» **What you need to do**:
Below are entries. Reproduce exactly the lines between the line holding "void DrawRectangleV(Vector2 position, Vector2" and the line holding "void DrawRectangleRoundedLines(Rectangle rec, float", inclusive, and only those.

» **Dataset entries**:
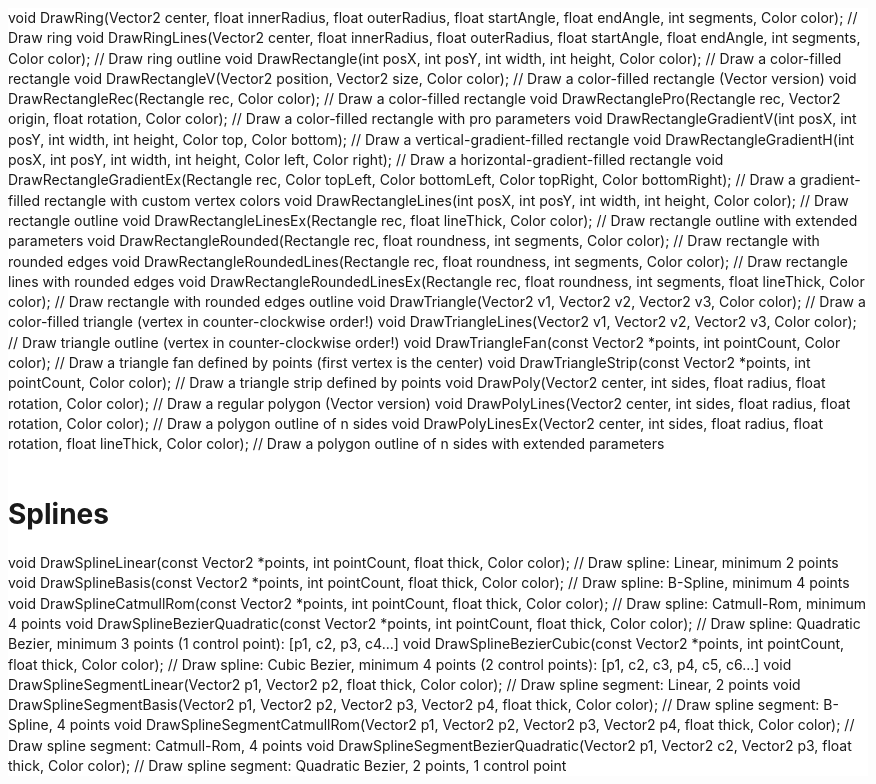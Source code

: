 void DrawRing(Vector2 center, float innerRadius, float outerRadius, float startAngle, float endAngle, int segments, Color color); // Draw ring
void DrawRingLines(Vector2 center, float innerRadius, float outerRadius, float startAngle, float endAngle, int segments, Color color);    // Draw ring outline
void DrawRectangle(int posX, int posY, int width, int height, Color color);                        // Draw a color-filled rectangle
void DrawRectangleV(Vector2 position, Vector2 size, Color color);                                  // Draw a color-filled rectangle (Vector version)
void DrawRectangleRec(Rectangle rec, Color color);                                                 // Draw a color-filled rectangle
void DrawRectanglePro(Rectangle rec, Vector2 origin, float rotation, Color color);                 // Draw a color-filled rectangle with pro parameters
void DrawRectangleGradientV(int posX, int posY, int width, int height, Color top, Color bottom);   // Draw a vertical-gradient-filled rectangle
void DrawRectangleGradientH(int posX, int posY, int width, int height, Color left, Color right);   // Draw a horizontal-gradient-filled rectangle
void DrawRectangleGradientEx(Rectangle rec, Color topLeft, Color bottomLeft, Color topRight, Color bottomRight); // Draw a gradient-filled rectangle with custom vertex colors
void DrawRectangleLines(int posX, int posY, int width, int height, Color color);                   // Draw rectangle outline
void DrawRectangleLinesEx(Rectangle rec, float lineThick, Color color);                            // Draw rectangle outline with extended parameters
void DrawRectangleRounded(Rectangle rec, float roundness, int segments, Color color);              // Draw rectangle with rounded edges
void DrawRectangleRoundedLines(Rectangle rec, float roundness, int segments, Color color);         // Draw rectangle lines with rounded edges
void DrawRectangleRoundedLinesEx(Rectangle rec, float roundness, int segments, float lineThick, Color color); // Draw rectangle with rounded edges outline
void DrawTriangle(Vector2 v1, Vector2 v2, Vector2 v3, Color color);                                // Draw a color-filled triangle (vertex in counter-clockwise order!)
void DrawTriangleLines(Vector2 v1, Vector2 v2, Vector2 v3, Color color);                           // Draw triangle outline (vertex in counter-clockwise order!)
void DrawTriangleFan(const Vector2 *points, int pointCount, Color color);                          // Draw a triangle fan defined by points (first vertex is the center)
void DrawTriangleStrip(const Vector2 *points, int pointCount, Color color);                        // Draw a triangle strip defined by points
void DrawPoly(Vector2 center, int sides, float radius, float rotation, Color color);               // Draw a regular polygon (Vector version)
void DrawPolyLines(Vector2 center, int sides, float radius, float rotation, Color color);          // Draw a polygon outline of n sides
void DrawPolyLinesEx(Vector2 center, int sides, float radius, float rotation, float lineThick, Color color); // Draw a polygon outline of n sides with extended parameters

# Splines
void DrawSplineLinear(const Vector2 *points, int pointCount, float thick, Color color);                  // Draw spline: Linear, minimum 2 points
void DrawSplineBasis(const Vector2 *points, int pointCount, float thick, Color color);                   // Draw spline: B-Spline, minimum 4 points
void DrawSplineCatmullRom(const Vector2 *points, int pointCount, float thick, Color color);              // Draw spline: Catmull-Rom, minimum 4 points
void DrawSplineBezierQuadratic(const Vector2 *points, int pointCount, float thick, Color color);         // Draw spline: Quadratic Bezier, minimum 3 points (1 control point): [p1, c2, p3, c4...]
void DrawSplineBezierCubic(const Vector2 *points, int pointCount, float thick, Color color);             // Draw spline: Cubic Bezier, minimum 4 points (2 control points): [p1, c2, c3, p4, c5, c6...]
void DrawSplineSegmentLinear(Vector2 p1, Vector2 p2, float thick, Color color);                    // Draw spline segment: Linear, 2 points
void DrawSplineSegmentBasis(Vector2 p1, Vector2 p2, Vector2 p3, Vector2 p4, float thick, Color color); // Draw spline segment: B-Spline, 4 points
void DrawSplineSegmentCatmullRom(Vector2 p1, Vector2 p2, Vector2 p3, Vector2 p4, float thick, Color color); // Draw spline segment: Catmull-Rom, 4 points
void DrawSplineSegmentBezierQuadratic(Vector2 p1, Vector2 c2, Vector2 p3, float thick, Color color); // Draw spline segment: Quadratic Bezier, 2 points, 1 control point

» **Your solution**:
void DrawRectangleV(Vector2 position, Vector2 size, Color color);                                  // Draw a color-filled rectangle (Vector version)
void DrawRectangleRec(Rectangle rec, Color color);                                                 // Draw a color-filled rectangle
void DrawRectanglePro(Rectangle rec, Vector2 origin, float rotation, Color color);                 // Draw a color-filled rectangle with pro parameters
void DrawRectangleGradientV(int posX, int posY, int width, int height, Color top, Color bottom);   // Draw a vertical-gradient-filled rectangle
void DrawRectangleGradientH(int posX, int posY, int width, int height, Color left, Color right);   // Draw a horizontal-gradient-filled rectangle
void DrawRectangleGradientEx(Rectangle rec, Color topLeft, Color bottomLeft, Color topRight, Color bottomRight); // Draw a gradient-filled rectangle with custom vertex colors
void DrawRectangleLines(int posX, int posY, int width, int height, Color color);                   // Draw rectangle outline
void DrawRectangleLinesEx(Rectangle rec, float lineThick, Color color);                            // Draw rectangle outline with extended parameters
void DrawRectangleRounded(Rectangle rec, float roundness, int segments, Color color);              // Draw rectangle with rounded edges
void DrawRectangleRoundedLines(Rectangle rec, float roundness, int segments, Color color);         // Draw rectangle lines with rounded edges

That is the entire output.